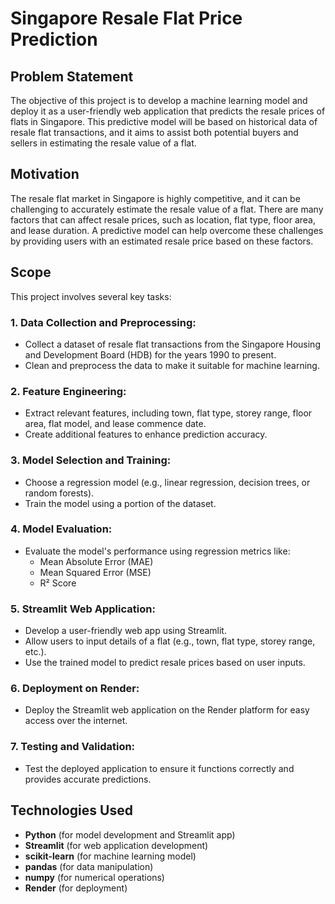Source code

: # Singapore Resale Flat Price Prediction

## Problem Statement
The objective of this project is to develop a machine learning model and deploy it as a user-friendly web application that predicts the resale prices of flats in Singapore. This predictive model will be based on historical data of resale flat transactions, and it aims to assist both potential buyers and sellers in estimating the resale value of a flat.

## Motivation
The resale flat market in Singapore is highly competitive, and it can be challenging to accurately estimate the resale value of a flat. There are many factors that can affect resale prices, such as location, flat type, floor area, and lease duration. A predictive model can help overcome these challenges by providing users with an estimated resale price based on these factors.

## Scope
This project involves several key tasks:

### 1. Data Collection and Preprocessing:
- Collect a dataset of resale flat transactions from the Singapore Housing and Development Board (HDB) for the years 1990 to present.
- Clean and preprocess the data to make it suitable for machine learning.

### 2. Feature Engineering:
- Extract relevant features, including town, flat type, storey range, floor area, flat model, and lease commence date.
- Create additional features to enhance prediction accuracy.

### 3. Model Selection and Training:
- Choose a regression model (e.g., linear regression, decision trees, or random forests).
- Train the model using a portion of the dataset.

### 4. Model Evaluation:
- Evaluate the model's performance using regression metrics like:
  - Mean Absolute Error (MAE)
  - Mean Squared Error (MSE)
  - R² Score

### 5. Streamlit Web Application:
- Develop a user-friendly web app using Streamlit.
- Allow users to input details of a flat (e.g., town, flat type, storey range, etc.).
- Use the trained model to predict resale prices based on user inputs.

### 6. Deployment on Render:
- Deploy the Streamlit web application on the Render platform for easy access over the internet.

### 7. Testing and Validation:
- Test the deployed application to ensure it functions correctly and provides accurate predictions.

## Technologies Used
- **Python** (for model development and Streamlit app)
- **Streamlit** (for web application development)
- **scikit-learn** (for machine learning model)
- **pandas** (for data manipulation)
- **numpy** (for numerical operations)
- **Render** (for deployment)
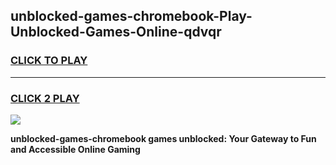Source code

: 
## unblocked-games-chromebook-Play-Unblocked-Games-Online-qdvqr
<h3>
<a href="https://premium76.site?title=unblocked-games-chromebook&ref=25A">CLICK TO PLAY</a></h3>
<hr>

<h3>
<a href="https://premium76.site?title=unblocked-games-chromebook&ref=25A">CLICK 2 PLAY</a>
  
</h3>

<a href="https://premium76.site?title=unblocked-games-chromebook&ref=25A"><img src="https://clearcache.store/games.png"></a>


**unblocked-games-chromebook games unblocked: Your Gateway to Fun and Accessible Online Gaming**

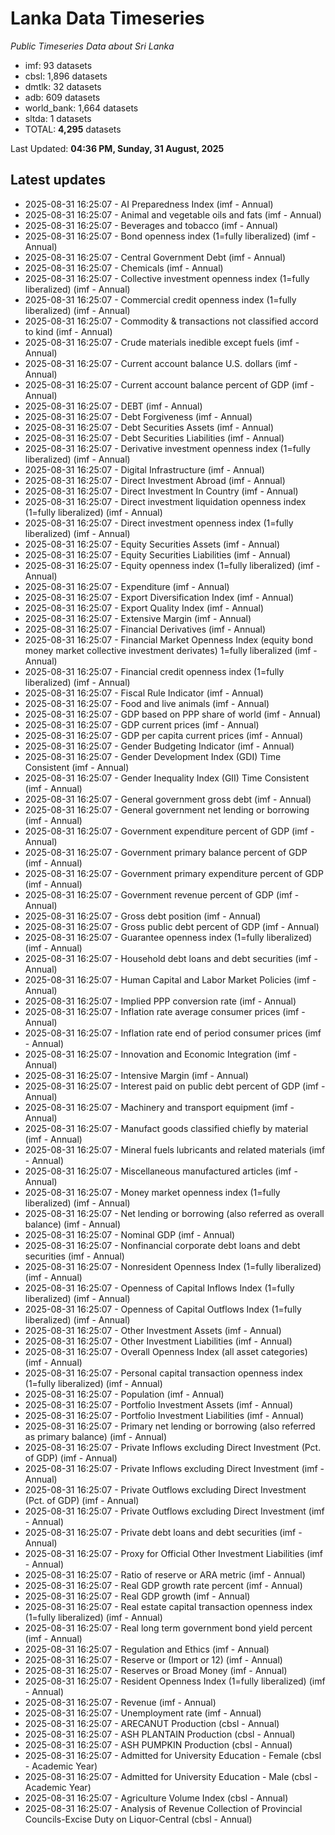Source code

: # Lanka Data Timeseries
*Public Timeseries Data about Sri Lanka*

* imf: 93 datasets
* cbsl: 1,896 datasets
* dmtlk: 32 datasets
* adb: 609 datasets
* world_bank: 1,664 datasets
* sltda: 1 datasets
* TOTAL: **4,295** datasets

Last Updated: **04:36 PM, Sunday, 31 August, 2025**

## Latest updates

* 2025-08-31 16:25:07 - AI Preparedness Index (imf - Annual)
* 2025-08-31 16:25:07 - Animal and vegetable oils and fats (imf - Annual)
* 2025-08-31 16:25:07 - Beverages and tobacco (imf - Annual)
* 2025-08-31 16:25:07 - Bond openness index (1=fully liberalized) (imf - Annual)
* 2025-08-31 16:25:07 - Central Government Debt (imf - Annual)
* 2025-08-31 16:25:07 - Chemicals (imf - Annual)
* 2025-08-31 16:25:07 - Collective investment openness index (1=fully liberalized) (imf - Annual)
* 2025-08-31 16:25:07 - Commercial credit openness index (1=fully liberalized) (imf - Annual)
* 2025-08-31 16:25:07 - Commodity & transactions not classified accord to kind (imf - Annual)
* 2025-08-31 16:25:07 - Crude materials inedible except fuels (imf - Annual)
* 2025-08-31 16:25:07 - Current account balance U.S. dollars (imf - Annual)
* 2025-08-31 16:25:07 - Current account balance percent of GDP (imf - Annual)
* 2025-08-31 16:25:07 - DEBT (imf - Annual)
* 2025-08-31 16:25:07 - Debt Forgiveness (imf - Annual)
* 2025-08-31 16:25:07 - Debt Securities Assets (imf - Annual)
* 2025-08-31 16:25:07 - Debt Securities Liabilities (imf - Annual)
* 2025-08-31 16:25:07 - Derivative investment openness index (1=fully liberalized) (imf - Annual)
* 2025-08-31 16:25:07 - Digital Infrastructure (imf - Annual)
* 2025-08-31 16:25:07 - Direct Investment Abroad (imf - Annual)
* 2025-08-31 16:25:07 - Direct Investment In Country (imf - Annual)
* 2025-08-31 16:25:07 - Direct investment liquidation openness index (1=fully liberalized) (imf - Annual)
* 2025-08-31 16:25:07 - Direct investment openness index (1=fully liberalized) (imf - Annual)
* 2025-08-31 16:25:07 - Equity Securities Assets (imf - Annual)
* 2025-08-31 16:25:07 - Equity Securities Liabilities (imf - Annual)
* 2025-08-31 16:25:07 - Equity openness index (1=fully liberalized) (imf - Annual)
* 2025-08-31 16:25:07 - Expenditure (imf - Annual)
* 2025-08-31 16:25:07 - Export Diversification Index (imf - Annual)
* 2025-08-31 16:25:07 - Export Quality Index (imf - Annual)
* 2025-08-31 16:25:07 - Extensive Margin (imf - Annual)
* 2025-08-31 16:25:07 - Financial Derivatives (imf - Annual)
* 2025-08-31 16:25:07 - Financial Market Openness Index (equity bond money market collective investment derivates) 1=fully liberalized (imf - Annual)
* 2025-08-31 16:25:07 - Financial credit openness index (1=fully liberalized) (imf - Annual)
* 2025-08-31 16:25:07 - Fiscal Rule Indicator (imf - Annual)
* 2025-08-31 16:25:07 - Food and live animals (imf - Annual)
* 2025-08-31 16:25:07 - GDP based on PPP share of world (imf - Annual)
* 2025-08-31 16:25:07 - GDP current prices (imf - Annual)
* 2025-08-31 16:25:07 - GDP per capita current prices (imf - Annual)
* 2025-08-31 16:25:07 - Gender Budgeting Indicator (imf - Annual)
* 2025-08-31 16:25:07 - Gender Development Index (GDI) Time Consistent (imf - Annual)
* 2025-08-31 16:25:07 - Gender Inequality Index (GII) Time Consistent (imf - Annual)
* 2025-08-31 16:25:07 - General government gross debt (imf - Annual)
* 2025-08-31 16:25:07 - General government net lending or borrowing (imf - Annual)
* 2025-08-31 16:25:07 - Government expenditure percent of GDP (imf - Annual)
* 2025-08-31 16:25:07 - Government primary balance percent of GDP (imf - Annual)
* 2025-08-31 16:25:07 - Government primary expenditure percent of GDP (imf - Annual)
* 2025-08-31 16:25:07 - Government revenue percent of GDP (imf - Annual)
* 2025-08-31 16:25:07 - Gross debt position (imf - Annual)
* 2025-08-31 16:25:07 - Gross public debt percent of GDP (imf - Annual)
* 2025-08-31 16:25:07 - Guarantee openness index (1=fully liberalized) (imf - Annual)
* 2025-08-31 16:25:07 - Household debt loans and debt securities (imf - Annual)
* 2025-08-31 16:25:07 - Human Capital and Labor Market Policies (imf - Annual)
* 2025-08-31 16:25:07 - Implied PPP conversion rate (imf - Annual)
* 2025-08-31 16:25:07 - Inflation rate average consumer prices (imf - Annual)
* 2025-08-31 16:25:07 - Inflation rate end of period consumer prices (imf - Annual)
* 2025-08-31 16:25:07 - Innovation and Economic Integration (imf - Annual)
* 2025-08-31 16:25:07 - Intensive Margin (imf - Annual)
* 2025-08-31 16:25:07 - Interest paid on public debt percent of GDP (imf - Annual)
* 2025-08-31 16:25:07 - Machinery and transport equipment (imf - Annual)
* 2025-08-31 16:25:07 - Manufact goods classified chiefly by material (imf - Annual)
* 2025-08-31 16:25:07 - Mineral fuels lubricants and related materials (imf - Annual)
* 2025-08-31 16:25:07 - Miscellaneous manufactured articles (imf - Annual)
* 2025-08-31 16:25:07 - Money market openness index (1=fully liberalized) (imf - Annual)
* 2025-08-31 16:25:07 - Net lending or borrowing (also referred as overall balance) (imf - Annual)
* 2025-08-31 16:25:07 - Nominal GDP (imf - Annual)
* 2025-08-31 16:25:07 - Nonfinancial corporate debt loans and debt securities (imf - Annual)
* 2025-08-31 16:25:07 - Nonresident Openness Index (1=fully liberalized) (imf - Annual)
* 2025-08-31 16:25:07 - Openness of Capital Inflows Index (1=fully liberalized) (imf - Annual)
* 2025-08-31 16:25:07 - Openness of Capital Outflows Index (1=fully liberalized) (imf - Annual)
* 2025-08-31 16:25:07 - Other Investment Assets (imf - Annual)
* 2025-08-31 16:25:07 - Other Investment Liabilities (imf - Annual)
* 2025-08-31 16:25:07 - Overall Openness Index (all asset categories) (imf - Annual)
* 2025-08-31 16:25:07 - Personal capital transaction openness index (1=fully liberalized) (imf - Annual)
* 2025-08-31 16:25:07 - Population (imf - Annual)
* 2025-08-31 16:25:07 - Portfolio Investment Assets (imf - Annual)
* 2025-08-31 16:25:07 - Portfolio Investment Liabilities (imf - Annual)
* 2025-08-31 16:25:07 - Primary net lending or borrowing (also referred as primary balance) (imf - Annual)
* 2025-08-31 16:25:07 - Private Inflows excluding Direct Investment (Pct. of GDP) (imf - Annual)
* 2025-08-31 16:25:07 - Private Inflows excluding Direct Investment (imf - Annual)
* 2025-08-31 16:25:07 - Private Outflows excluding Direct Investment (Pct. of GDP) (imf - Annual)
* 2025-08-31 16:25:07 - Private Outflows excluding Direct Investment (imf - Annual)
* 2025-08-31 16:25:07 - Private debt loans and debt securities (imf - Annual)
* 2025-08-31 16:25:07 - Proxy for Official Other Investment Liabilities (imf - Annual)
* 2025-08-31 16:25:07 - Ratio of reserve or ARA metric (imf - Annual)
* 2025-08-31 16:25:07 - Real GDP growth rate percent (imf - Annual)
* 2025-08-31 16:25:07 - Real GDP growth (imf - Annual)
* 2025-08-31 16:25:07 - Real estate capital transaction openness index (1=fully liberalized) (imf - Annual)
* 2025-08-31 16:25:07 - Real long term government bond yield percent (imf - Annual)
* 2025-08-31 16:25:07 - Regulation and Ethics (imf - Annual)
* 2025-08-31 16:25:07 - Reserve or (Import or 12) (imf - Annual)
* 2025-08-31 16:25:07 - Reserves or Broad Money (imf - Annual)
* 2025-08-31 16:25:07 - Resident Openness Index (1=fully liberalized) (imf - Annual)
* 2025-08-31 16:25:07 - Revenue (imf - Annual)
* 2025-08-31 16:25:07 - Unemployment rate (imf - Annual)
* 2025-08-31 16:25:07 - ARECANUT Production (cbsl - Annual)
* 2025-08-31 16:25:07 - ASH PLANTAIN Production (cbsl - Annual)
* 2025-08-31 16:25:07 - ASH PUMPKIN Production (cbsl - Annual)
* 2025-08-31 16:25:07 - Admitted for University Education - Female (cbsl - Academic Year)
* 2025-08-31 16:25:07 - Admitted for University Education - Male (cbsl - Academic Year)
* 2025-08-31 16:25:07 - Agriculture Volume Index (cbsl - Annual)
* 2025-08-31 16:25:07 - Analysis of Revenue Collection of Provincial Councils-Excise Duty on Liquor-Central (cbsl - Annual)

• • • • •

Task brief:
Give the number of lines in the listing above that hold the string "games", with nothing else.

Exercise result:
5